Market Overview and Outlook
U.S. equities made strong gains in the fourth quarter, with the announcement of two vaccines for COVID-19 overshadowing a period of volatility heading into the U.S. elections as well as rising COVID-19 infection rates. The benchmark Russell 3000 Index rose 14.7%. Market gains were skewed toward the cyclical areas hit hardest at the start of the pandemic, which are expected to see gradually normalizing conditions starting in 2021, while the momentum trade that has lifted markets for the last several years showed signs of fatigue. Value stocks outperformed growth stocks for the first time since the fourth quarter of 2018, even while growth stocks trounced value in annual performance.
Stocks benefited from two catalysts in the quarter. Joe Biden won the race for president and will likely govern with a small majority in Congress. The lack of an overwhelming Democratic mandate could likely remove the near-term risk of structurally higher taxes and more stringent regulation. Meanwhile, more fiscal stimulus along with positive COVID-19 vaccine trial results from Pfizer/BioNTech and Moderna increased optimism about an eventual return to normal economic activity. Subsequent FDA approval and initial distribution of the vaccines in December further bolstered the upswing.
Spikes in cases of COVID-19 resulted in a retrenchment of mobility restrictions in some areas of the U.S. and Europe, putting a damper on economic data. In the U.S., nonfarm payrolls returned to negative territory in December with the cutting of 140,000 jobs and initial jobless claims remained elevated, even while manufacturing PMIs continued to expand.
The strongest contributions to performance for the quarter came from our information technology (IT) holdings. Two major themes in the portfolio related to combating climate change - electric vehicles (EV) and renewable energy - had a very strong 2020 and got a further boost with Biden’s win in November and the Democratic control of Congress. The Biden administration is expected to accelerate the shift to EVs in the U.S., which is positive for TE Connectivity and Aptiv, two names added to the portfolio in the second quarter of 2020. TE Connectivity makes connectors for a wide range of uses, including automobiles, data centers and medical devices, while Aptiv is an electronic connector manufacturing company, primarily for automotive components. Both are major beneficiaries of the growth of EVs, which require increasing connectivity.

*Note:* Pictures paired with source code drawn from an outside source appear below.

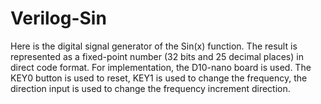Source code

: # Verilog-Sin
Here is the digital signal generator of the Sin(x) function. The result is represented as a fixed-point number (32 bits and 25 decimal places) in direct code format. For implementation, the D10-nano board is used. The KEY0 button is used to reset, KEY1 is used to change the frequency, the direction input is used to change the frequency increment direction.
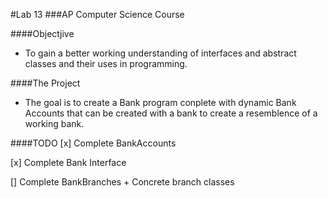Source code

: #Lab 13
###AP Computer Science Course

####Objectjive
- To gain a better working understanding of interfaces and abstract classes and their uses in programming.

####The Project
- The goal is to create a Bank program conplete with dynamic Bank Accounts that can be created with a bank to create a resemblence of a working bank.

####TODO
[x] Complete BankAccounts

[x] Complete Bank Interface

[] Complete BankBranches + Concrete branch classes
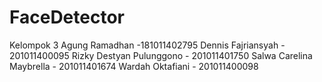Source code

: # FaceDetector
Kelompok 3
Agung Ramadhan -181011402795 
Dennis Fajriansyah - 201011400095 
Rizky Destyan Pulunggono - 201011401750 
Salwa Carelina Maybrella - 201011401674 
Wardah Oktafiani - 201011400098

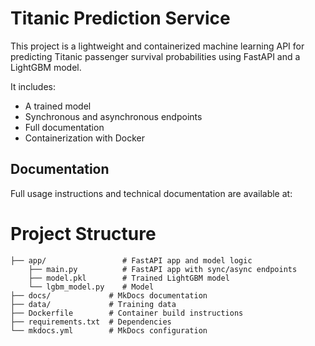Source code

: # Titanic Prediction Service

This project is a lightweight and containerized machine learning API for predicting Titanic passenger survival 
probabilities using FastAPI and a LightGBM model.

It includes:
- A trained model
- Synchronous and asynchronous endpoints
- Full documentation
- Containerization with Docker

## Documentation

Full usage instructions and technical documentation are available at:


# Project Structure

    ├── app/                 # FastAPI app and model logic
        ├── main.py          # FastAPI app with sync/async endpoints
        ├── model.pkl        # Trained LightGBM model
        └── lgbm_model.py    # Model
    ├── docs/             # MkDocs documentation
    ├── data/             # Training data
    ├── Dockerfile        # Container build instructions
    ├── requirements.txt  # Dependencies
    └── mkdocs.yml        # MkDocs configuration    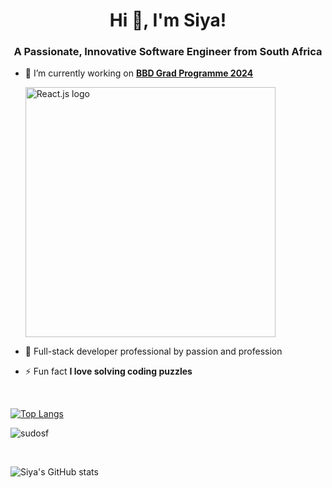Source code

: <h1 align="center">Hi 👋, I'm Siya!</h1>

<h3 align="center">A Passionate, Innovative Software Engineer from South Africa</h3>

- 🔭 I’m currently working on <a href="https://bbdsoftware.com/jobs/graduate-programme-2024/" target="_blank">**BBD Grad Programme 2024**</a>
  <p align="left"> 
    <a href="https://bbdsoftware.com/" target="_blank">
      <img src="https://www.graduates24.com/images/uploads/1708621761.jpg" width="400" alt="React.js logo">
    </a>
  </p>

- 🤝 Full-stack developer professional by passion and profession

- ⚡ Fun fact **I love solving coding puzzles**
  
<br>
<p>  
  
  [![Top Langs](https://github-readme-stats.vercel.app/api/top-langs/?username=sudosf&layout=donut-vertical)](https://github.com/sudosf/github-readme-stats)  
  
</p>

<!--Streak -->
<p><img align="center" src="https://github-readme-streak-stats.herokuapp.com/?user=sudosf&" alt="sudosf" /></p>

<br>
<p>
  
  ![Siya's GitHub stats](https://github-readme-stats.vercel.app/api?username=sudosf&show_icons=true&theme=radical)
  
</p>

<!---
sudosf/sudosf is a ✨ special ✨ repository because its `README.md` (this file) appears on your GitHub profile.
You can click the Preview link to take a look at your changes.
--->
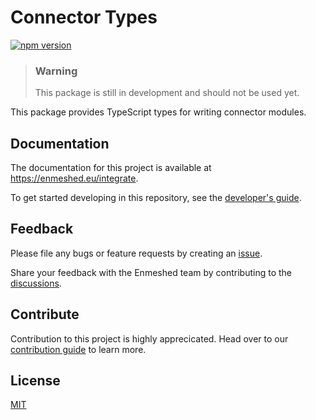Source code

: # Connector Types

[![npm version](https://badge.fury.io/js/%40nmshd%2fconnector-types.svg)](https://www.npmjs.com/package/@nmshd/connector-types)

> ### Warning
>
> This package is still in development and should not be used yet.

This package provides TypeScript types for writing connector modules.

## Documentation

The documentation for this project is available at https://enmeshed.eu/integrate.

To get started developing in this repository, see the [developer's guide](README_dev.md).

## Feedback

Please file any bugs or feature requests by creating an [issue](https://github.com/nmshd/feedback/issues).

Share your feedback with the Enmeshed team by contributing to the [discussions](https://github.com/nmshd/feedback/discussions).

## Contribute

Contribution to this project is highly apprecicated. Head over to our [contribution guide](https://github.com/nmshd/.github/blob/main/CONTRIBUTING.md) to learn more.

## License

[MIT](LICENSE)
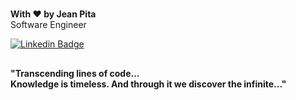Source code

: #
<strong>With ♥ by Jean Pita</strong>
</br>
Software Engineer

[![Linkedin Badge](https://img.shields.io/badge/-Linkedin-6633cc?style=flat-square&logo=Linkedin&logoColor=white&link=https://www.linkedin.com/in/re44e/)](https://www.linkedin.com/in/re44e/) 

##

<h4>"Transcending lines of code...</br>
Knowledge is timeless. And through it we discover the infinite..."</h4>

#

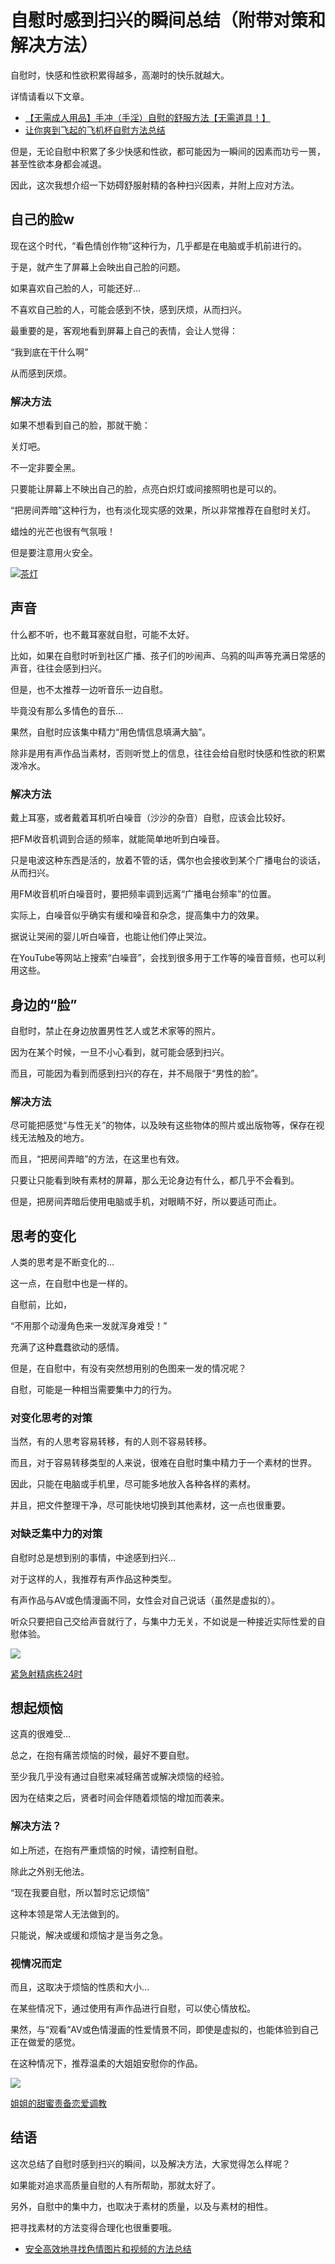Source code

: # 自慰时感到扫兴的瞬间总结（附带对策和解决方法） [​](#自慰时感到扫兴的瞬间总结-附带对策和解决方法)

自慰时，快感和性欲积累得越多，高潮时的快乐就越大。

详情请看以下文章。

+   [【无需成人用品】手冲（手淫）自慰的舒服方法【无需道具！】](/h-life/onanie-a/zoufuku001.html)
+   [让你爽到飞起的飞机杯自慰方法总结](/h-life/onanie-a/onaho-kaikan.html)

但是，无论自慰中积累了多少快感和性欲，都可能因为一瞬间的因素而功亏一篑，甚至性欲本身都会减退。

因此，这次我想介绍一下妨碍舒服射精的各种扫兴因素，并附上应对方法。

## 自己的脸w [​](#自己的脸w)

现在这个时代，“看色情创作物”这种行为，几乎都是在电脑或手机前进行的。

于是，就产生了屏幕上会映出自己脸的问题。

如果喜欢自己脸的人，可能还好…

不喜欢自己脸的人，可能会感到不快，感到厌烦，从而扫兴。

最重要的是，客观地看到屏幕上自己的表情，会让人觉得：

“我到底在干什么啊”

从而感到厌烦。

### 解决方法 [​](#解决方法)

如果不想看到自己的脸，那就干脆：

关灯吧。

不一定非要全黑。

只要能让屏幕上不映出自己的脸，点亮白炽灯或间接照明也是可以的。

“把房间弄暗”这种行为，也有淡化现实感的效果，所以非常推荐在自慰时关灯。

蜡烛的光芒也很有气氛哦！

但是要注意用火安全。

[![](https://img.e-nls.com/pict_pc/1_1229499722_m_5433.jpg)茶灯](https://www.e-nls.com/access.php?agency_id=af486217&pcode=5433-1)

## 声音 [​](#声音)

什么都不听，也不戴耳塞就自慰，可能不太好。

比如，如果在自慰时听到社区广播、孩子们的吵闹声、乌鸦的叫声等充满日常感的声音，往往会感到扫兴。

但是，也不太推荐一边听音乐一边自慰。

毕竟没有那么多情色的音乐…

果然，自慰时应该集中精力“用色情信息填满大脑”。

除非是用有声作品当素材，否则听觉上的信息，往往会给自慰时快感和性欲的积累泼冷水。

### 解决方法 [​](#解决方法-1)

戴上耳塞，或者戴着耳机听白噪音（沙沙的杂音）自慰，应该会比较好。

把FM收音机调到合适的频率，就能简单地听到白噪音。

只是电波这种东西是活的，放着不管的话，偶尔也会接收到某个广播电台的谈话，从而扫兴。

用FM收音机听白噪音时，要把频率调到远离“广播电台频率”的位置。

实际上，白噪音似乎确实有缓和噪音和杂念，提高集中力的效果。

据说让哭闹的婴儿听白噪音，也能让他们停止哭泣。

在YouTube等网站上搜索“白噪音”，会找到很多用于工作等的噪音音频，也可以利用这些。

## 身边的“脸” [​](#身边的-脸)

自慰时，禁止在身边放置男性艺人或艺术家等的照片。

因为在某个时候，一旦不小心看到，就可能会感到扫兴。

而且，可能因为看到而感到扫兴的存在，并不局限于“男性的脸”。

### 解决方法 [​](#解决方法-2)

尽可能把感觉“与性无关”的物体，以及映有这些物体的照片或出版物等，保存在视线无法触及的地方。

而且，“把房间弄暗”的方法，在这里也有效。

只要让只能看到映有素材的屏幕，那么无论身边有什么，都几乎不会看到。

但是，把房间弄暗后使用电脑或手机，对眼睛不好，所以要适可而止。

## 思考的变化 [​](#思考的变化)

人类的思考是不断变化的…

这一点，在自慰中也是一样的。

自慰前，比如，

“不用那个动漫角色来一发就浑身难受！”

充满了这种蠢蠢欲动的感情。

但是，在自慰中，有没有突然想用别的色图来一发的情况呢？

自慰，可能是一种相当需要集中力的行为。

### 对变化思考的对策 [​](#对变化思考的对策)

当然，有的人思考容易转移，有的人则不容易转移。

而且，对于容易转移类型的人来说，很难在自慰时集中精力于一个素材的世界。

因此，只能在电脑或手机里，尽可能多地放入各种各样的素材。

并且，把文件整理干净，尽可能快地切换到其他素材，这一点也很重要。

### 对缺乏集中力的对策 [​](#对缺乏集中力的对策)

自慰时总是想到别的事情，中途感到扫兴…

对于这样的人，我推荐有声作品这种类型。

有声作品与AV或色情漫画不同，女性会对自己说话（虽然是虚拟的）。

听众只要把自己交给声音就行了，与集中力无关，不如说是一种接近实际性爱的自慰体验。

[![](https://pics.dmm.co.jp/digital/voice/d_098844/d_098844pr.jpg)](https://www.dmm.co.jp/dc/doujin/-/detail/=/cid=d_098844/AsanaYuuna-004)

[紧急射精病栋24时](https://www.dmm.co.jp/dc/doujin/-/detail/=/cid=d_098844/AsanaYuuna-004)

## 想起烦恼 [​](#想起烦恼)

这真的很难受…

总之，在抱有痛苦烦恼的时候，最好不要自慰。

至少我几乎没有通过自慰来减轻痛苦或解决烦恼的经验。

因为在结束之后，贤者时间会伴随着烦恼的增加而袭来。

### 解决方法？ [​](#解决方法-3)

如上所述，在抱有严重烦恼的时候，请控制自慰。

除此之外别无他法。

“现在我要自慰，所以暂时忘记烦恼”

这种本领是常人无法做到的。

只能说，解决或缓和烦恼才是当务之急。

### 视情况而定 [​](#视情况而定)

而且，这取决于烦恼的性质和大小…

在某些情况下，通过使用有声作品进行自慰，可以使心情放松。

果然，与“观看”AV或色情漫画的性爱情景不同，即使是虚拟的，也能体验到自己正在做爱的感觉。

在这种情况下，推荐温柔的大姐姐安慰你的作品。

[![](https://pics.dmm.co.jp/digital/voice/d_109146/d_109146pr.jpg)](https://www.dmm.co.jp/dc/doujin/-/detail/=/cid=d_109146/AsanaYuuna-004)

[姐姐的甜蜜责备恋爱调教](https://www.dmm.co.jp/dc/doujin/-/detail/=/cid=d_109146/AsanaYuuna-004)

## 结语 [​](#结语)

这次总结了自慰时感到扫兴的瞬间，以及解决方法，大家觉得怎么样呢？

如果能对追求高质量自慰的人有所帮助，那就太好了。

另外，自慰中的集中力，也取决于素材的质量，以及与素材的相性。

把寻找素材的方法变得合理化也很重要哦。

+   [安全高效地寻找色情图片和视频的方法总结](/h-life/onanie-a/gazou-video.html)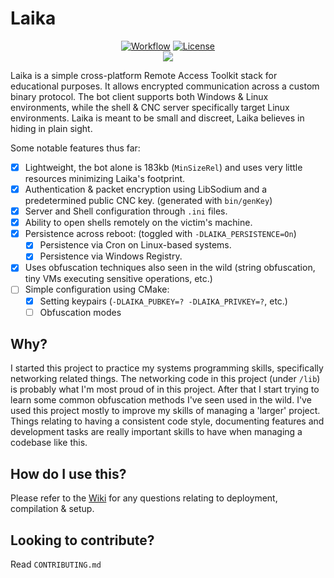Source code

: # Laika

<p align="center">
    <a href="https://github.com/CPunch/Laika/actions/workflows/check-build.yaml"><img src="https://github.com/CPunch/Laika/actions/workflows/check-build.yaml/badge.svg?branch=main" alt="Workflow"></a>
    <a href="https://github.com/CPunch/Laika/blob/main/LICENSE.md"><img src="https://img.shields.io/github/license/CPunch/Laika" alt="License"></a>
    <br>
    <a href="https://asciinema.org/a/499508" target="_blank"><img src="https://asciinema.org/a/499508.svg" /></a>
</p>

Laika is a simple cross-platform Remote Access Toolkit stack for educational purposes. It allows encrypted communication across a custom binary protocol. The bot client supports both Windows & Linux environments, while the shell & CNC server specifically target Linux environments. Laika is meant to be small and discreet, Laika believes in hiding in plain sight.

Some notable features thus far:
- [X] Lightweight, the bot alone is 183kb (`MinSizeRel`) and uses very little resources minimizing Laika's footprint.
- [X] Authentication & packet encryption using LibSodium and a predetermined public CNC key. (generated with `bin/genKey`)
- [X] Server and Shell configuration through `.ini` files.
- [X] Ability to open shells remotely on the victim's machine.
- [X] Persistence across reboot: (toggled with `-DLAIKA_PERSISTENCE=On`)
    - [X] Persistence via Cron on Linux-based systems.
    - [X] Persistence via Windows Registry.
- [X] Uses obfuscation techniques also seen in the wild (string obfuscation, tiny VMs executing sensitive operations, etc.)
- [ ] Simple configuration using CMake:
    - [X] Setting keypairs (`-DLAIKA_PUBKEY=? -DLAIKA_PRIVKEY=?`, etc.)
    - [ ] Obfuscation modes

## Why?

I started this project to practice my systems programming skills, specifically networking related things. The networking code in this project (under `/lib`) is probably what I'm most proud of in this project. After that I start trying to learn some common obfuscation methods I've seen used in the wild. I've used this project mostly to improve my skills of managing a 'larger' project. Things relating to having a consistent code style, documenting features and development tasks are really important skills to have when managing a codebase like this.

## How do I use this?

Please refer to the [Wiki](https://github.com/CPunch/Laika/wiki) for any questions relating to deployment, compilation & setup.

## Looking to contribute?

Read `CONTRIBUTING.md`
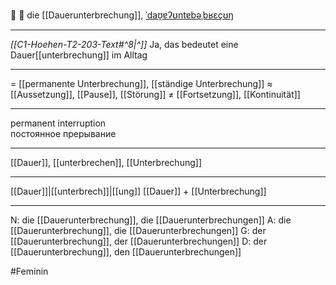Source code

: 🛑 🔴 die [[Dauerunterbrechung]], [ˈdaʊ̯ɐʔʊntɐbəˌbʁɛçʊŋ](https://youglish.com/pronounce/Dauerunterbrechung/german)

---
*[[C1-Hoehen-T2-203-Text#^8|^]]* Ja, das bedeutet eine Dauer[[unterbrechung]] im Alltag

---
= [[permanente Unterbrechung]], [[ständige Unterbrechung]]
≈ [[Aussetzung]], [[Pause]], [[Störung]]
≠ [[Fortsetzung]], [[Kontinuität]]

---
permanent interruption  
постоянное прерывание

---
[[Dauer]], [[unterbrechen]], [[Unterbrechung]]

---
[[Dauer]]|[[unterbrech]]|[[ung]]
[[Dauer]] + [[Unterbrechung]]


---
N: die [[Dauerunterbrechung]], die [[Dauerunterbrechungen]]
A: die [[Dauerunterbrechung]], die [[Dauerunterbrechungen]]
G: der [[Dauerunterbrechung]], der [[Dauerunterbrechungen]]
D: der [[Dauerunterbrechung]], den [[Dauerunterbrechungen]]

#Feminin 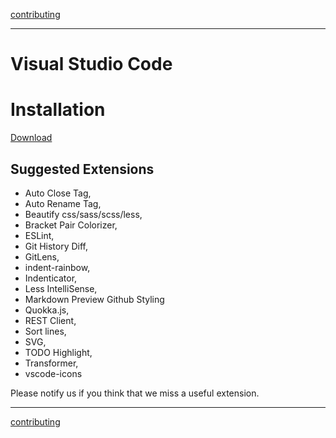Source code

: [contributing](contributing.md)

---

# Visual Studio Code

# Installation

[Download](https://code.visualstudio.com/download)

## Suggested Extensions

- Auto Close Tag,
- Auto Rename Tag,
- Beautify css/sass/scss/less,
- Bracket Pair Colorizer,
- ESLint,
- Git History Diff,
- GitLens,
- indent-rainbow,
- Indenticator,
- Less IntelliSense,
- Markdown Preview Github Styling
- Quokka.js,
- REST Client,
- Sort lines,
- SVG,
- TODO Highlight,
- Transformer,
- vscode-icons

Please notify us if you think that we miss a useful extension.

---

[contributing](contributing.md)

"We deepened the portfolio’s bet on products that improve resource management, whether through use of renewable energy or through higher energy efficiency."
Enablers of the renewable energy transition likewise jumped on the prospect of a more renewables-friendly administration. Readers of recent editions of this commentary will be very familiar with Enphase, which designs and manufactures microinverters for residential and small commercial solar PV systems, and SolarEdge Technologies, a solar energy company making power inverters and optimizers for solar installations, both of which were again top contributors. Danish wind turbine producer Vestas Wind Systems also had a strong quarter amid a seemingly synchronized global push for green energy, with the EU agreeing to more aggressive cuts in greenhouse gas emissions over the next decade as it aims to be the first climate-neutral continent.
Robust gains for equities and an improved outlook for 2021 helped Treasury yields rise over the quarter, from 0.68% to 0.92% by quarter end for the 10-year Treasury note. The rising yield curve helped financials in the portfolio such as Charles Schwab, First Republic Bank and Bank of America make strong contributions, while a strong pricing cycle and favorable workers’ compensation trends were beneficial for Hartford Financial.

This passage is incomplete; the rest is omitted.